Namun, idealisme ini tampaknya hanya ada di angan. Guru tetap saja pasif dan cenderung taken for granted terhadap pernak-pernik kurikulum yang dititahkan oleh birokrasi pendidikan. Entah guru yang salah ataukah memang demikian skenario buruk yang dirancang birokrat untuk mengegolkan “proyek-proyeknya”? Wallahu a’lam.

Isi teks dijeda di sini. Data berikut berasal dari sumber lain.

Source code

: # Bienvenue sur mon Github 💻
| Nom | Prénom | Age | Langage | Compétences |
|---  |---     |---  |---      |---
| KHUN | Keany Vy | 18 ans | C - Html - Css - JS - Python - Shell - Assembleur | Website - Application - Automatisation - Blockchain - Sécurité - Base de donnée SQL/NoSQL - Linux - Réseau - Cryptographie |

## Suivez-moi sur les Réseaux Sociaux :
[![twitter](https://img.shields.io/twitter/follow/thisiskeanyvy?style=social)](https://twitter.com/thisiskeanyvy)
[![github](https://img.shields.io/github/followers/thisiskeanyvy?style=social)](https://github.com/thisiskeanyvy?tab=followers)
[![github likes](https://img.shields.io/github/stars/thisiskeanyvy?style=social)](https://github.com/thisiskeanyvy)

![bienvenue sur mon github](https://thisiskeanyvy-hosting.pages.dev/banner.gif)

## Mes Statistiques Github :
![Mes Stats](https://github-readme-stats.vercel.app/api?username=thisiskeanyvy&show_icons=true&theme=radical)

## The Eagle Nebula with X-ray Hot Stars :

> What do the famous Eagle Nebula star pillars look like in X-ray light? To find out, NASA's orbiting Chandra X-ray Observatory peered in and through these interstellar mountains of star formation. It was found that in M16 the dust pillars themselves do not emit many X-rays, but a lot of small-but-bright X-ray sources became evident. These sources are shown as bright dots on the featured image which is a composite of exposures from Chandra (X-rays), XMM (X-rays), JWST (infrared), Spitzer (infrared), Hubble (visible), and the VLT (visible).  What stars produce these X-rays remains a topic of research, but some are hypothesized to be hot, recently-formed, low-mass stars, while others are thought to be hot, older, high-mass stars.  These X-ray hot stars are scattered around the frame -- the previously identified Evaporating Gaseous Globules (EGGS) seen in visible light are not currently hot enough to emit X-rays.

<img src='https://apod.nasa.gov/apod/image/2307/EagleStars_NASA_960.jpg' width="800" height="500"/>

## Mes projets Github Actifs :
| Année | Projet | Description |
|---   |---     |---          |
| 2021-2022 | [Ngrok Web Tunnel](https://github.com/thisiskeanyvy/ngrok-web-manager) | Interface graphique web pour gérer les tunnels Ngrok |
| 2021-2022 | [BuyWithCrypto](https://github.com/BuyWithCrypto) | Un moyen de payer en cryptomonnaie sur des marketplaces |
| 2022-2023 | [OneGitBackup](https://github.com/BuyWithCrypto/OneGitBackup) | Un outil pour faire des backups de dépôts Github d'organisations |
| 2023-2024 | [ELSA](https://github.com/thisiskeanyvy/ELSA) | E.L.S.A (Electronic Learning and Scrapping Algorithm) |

Lantas, kreativitas apa yang sudah dimainkan guru selama ini? Tak lain sekadar melakukan transfer pengetahuan dari dalam buku pelajaran, kemudian menyimpannya di dalam otak peserta didik, lalu mengeluarkannya manakala ujian digelar. Hasil pungkasannya adalah angka-angka fantastis di atas selembar ijazah.
Semoga momentum 25 Nopember menjadi tonggak kebangkitan dunia pendidikan kita, sekaligus perbaikan nasib para Oemar Bakrie yang selalu dikebiri. Di samping juga kebangkitan para guru dalam meningkatkan profesionalismenya.
--------------------------------------------------
Tulisan/opini ini dipublikasikan di Duta Masyarakat pada 27 November 2007.